Atleta Paralímpica na modalidade de Boccia, participou nas duas últimas edições dos Jogos Paralímpicos: Rio 2016 e Tóquio 2020.
Marta Paço – atleta de Para Surfing do Surf Clube de Viana, tenho conquistado a sua primeira medalha cerca de dois anos após ter começado a praticar a modalidade, com apenas 13 anos. Foi a medalha de bronze no ISA World Adaptive Surfing Championship na praia de La Jolla, em San Diego, Califórnia, em 2018. Além de ter sido a atleta mais jovem a competir neste evento mundial, conquistou o maior título alcançado, na altura e até ao momento, por Portugal, nesta modalidade. Sagrou-se a primeira campeã europeia de surf adaptado no Campeonato Europeu de Surf Adaptado em AS VI Ladies, em Viana do Castelo, em 2019. Em 2019, 2020 e 2021, foi Embaixadora da Semana Europeia do Desporto #BEACTIVE. Sagrou-se campeã do Mundo, com a Equipa Nacional da Federação Portuguesa de Surf, no ISA World Para Surfing Championship 2021, Pismo Beach, na Califórnia.

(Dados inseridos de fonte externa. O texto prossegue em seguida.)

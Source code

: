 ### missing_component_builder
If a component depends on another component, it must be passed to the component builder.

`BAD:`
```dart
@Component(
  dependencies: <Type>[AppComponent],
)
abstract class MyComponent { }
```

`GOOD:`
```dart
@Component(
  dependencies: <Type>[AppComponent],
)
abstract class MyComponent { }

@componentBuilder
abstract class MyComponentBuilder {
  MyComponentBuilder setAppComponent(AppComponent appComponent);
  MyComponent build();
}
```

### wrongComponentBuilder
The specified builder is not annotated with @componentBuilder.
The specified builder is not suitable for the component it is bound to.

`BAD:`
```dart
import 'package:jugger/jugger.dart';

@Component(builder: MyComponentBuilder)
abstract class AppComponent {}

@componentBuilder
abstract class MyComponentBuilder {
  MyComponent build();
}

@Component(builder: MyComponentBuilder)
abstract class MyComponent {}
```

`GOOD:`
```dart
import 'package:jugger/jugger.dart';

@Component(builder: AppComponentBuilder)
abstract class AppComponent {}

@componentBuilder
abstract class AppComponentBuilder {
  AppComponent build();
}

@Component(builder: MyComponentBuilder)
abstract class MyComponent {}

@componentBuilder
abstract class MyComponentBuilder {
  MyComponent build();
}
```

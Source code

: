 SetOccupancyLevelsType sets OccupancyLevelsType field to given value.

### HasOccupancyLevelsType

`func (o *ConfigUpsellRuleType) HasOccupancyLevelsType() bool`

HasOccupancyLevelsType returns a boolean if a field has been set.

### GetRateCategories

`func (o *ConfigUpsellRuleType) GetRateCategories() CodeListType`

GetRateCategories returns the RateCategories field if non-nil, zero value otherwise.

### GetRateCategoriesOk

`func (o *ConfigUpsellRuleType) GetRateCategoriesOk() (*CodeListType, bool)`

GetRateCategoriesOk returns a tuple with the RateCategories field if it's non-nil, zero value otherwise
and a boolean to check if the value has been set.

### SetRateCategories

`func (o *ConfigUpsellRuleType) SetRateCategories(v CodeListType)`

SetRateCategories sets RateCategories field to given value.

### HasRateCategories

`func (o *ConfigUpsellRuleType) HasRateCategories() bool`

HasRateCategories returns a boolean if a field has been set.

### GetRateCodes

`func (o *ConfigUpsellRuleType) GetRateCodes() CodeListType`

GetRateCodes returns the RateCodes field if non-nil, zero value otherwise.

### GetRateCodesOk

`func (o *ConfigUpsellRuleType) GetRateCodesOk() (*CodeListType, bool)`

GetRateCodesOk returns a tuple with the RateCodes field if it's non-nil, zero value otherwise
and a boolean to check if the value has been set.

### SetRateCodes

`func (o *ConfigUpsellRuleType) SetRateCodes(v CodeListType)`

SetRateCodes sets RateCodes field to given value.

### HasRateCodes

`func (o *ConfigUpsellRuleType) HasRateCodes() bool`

Sara Dias – Tem 33 anos e é natural Tondela, Viseu. Atualmente, exerce funções como médica de saúde pública, autoridade de saúde e vogal do conselho clínico e de saúde do agrupamento de centros de saúde Dão Lafões. Frequenta o Doutoramento em saúde pública na Escola Nacional de Saúde Pública da Universidade Nova de Lisboa, tendo realizado o mestrado em saúde pública na mesma instituição, em 2017, e o mestrado integrado em medicina, na faculdade de medicina da universidade de Coimbra, em 2012.
Sara Rocha – ativista e cofundadora e Presidente da Associação Portuguesa Voz do Autista. Delegada voluntária da ONU Mulheres do Reino Unido. Gestora de dados na Escola de Medicina Clínica na Universidade de Cambridge. Gestora de Infodemics pela Organização Mundial de Saúde.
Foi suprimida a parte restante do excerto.